-2sin(n/9-x/9)= 2sin(n/12-x/12)=-1 2sin^2-3sinx-2=0

Предыдущий
вопрос Следующий
вопрос

The equation given is in trigonometric form and involves the sine function.

First, we can simplify the equation
-2sin(n/9 - x/9) = 2sin(n/12 - x/12)

Dividing both sides by 2 gives
-sin(n/9 - x/9) = sin(n/12 - x/12)

Then, we can use the trigonometric identity sin(a - b) = sin(a)cos(b) - cos(a)sin(b) to simplify further
-sin(n/9)cos(x/9) + cos(n/9)sin(x/9) = sin(n/12)cos(x/12) - cos(n/12)sin(x/12)

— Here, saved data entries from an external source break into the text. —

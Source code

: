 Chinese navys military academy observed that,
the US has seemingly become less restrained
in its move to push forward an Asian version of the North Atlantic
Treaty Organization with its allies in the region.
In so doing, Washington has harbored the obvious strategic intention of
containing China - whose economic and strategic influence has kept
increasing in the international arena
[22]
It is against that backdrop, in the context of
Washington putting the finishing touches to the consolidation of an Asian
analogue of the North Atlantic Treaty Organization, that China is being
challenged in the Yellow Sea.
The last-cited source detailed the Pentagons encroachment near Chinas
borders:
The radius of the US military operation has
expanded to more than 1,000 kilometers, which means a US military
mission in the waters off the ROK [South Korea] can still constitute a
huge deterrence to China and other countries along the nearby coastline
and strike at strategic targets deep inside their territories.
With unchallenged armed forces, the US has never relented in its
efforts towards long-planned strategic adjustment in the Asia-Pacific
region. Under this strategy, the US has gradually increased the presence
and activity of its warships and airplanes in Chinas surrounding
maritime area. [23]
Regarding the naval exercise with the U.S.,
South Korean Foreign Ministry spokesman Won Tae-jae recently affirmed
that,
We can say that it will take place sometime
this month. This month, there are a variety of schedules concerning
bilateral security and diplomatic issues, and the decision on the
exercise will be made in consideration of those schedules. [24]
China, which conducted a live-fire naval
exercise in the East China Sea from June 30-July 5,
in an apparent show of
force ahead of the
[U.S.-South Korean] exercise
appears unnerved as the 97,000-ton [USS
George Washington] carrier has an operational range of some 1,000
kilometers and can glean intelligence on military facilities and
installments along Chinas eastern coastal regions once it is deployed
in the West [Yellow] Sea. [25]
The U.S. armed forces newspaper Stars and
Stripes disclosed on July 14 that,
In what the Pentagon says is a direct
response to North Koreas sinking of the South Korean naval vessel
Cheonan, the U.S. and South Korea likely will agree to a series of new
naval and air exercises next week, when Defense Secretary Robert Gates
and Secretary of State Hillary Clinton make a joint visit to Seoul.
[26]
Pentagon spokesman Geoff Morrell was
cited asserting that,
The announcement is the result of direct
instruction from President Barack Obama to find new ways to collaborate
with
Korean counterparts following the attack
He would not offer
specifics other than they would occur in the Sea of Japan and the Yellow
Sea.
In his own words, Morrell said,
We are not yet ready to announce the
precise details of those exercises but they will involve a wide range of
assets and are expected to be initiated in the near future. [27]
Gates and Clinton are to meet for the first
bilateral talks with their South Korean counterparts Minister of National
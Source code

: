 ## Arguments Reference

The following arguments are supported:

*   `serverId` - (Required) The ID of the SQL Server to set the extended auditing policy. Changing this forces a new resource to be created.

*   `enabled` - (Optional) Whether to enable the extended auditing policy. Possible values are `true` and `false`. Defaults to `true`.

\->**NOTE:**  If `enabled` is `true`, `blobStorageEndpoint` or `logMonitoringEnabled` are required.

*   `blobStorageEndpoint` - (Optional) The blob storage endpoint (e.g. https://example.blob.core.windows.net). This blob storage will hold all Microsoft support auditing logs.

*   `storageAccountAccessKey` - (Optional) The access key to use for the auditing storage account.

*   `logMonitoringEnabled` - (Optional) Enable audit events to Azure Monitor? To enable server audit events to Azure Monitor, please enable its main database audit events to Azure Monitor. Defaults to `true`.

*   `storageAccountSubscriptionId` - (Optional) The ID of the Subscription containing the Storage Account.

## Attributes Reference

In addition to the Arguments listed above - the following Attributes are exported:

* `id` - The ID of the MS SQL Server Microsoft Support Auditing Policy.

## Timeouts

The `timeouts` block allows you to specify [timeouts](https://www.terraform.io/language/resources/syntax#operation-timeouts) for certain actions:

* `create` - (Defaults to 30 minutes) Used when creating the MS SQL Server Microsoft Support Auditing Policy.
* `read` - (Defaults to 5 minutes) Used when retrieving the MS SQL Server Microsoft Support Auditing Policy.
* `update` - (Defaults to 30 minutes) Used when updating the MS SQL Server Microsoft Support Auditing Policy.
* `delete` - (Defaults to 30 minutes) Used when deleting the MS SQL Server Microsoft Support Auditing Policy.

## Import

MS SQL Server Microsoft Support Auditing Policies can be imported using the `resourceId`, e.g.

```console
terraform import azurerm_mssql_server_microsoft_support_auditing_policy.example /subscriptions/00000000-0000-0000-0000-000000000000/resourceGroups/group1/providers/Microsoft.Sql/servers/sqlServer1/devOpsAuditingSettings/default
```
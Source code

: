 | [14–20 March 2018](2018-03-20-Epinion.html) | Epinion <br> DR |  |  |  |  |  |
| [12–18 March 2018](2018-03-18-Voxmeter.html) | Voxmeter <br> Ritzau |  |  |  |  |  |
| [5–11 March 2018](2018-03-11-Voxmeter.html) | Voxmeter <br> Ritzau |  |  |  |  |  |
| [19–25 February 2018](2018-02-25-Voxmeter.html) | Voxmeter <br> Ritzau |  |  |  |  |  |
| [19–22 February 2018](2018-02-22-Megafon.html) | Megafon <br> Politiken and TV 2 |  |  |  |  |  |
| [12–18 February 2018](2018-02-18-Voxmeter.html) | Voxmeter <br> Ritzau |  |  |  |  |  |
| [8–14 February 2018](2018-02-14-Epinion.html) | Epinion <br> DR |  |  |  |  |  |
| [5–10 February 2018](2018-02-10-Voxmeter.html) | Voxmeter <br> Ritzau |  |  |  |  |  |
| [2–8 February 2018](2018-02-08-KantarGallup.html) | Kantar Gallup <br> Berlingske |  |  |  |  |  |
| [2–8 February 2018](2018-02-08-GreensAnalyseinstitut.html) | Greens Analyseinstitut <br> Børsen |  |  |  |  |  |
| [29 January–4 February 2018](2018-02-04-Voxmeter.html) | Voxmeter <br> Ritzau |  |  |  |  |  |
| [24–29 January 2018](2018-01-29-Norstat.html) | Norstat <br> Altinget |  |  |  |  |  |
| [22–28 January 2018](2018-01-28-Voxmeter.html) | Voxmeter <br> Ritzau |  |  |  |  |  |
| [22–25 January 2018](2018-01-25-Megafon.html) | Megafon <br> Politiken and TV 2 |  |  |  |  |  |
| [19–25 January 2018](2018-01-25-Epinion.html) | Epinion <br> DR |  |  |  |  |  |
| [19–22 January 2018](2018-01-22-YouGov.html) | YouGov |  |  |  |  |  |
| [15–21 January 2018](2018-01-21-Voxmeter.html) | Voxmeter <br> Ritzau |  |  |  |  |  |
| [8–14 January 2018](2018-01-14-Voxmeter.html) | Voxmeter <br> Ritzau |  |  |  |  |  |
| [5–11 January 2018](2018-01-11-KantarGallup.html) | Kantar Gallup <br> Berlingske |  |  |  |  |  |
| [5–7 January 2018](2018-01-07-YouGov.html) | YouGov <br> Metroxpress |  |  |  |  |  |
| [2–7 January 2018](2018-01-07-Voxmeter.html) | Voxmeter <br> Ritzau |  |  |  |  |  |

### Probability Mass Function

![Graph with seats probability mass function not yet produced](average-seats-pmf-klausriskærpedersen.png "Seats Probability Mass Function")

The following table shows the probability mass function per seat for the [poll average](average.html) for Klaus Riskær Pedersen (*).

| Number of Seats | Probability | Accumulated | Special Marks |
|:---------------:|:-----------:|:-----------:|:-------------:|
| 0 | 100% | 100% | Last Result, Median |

Next, we can simplify the equation by expanding the trigonometric functions
-(sin(n)cos(x) - cos(n)sin(x)) = sin(n/12)cos(x/12) - cos(n/12)sin(x/12)

Expanding further gives
-sin(n)cos(x) + cos(n)sin(x) = sin(n)cos(x) - cos(n)sin(x)

Since these two equations are equal, we can see that the equation simplifies to
cos(n)sin(x) = cos(n)sin(x)

This equation holds true for all x and n, as it is an identity.

Regarding the second part of the question, the equation 2sin^2 - 3sin(x) - 2 = 0 is a quadratic equation in terms of sin(x). We can solve it using the quadratic formula
sin(x) = [3 ± sqrt((3^2) - 4(2)(-2))] / (2(2))

sin(x) = [3 ± sqrt(9 + 16)] /
sin(x) = [3 ± sqrt(25)] /
sin(x) = [3 ± 5] / 4

This gives two possible solutions for sin(x):

Since the sine function is bound between -1 and 1, the second solution sin(x) = -1/2 is the valid solution.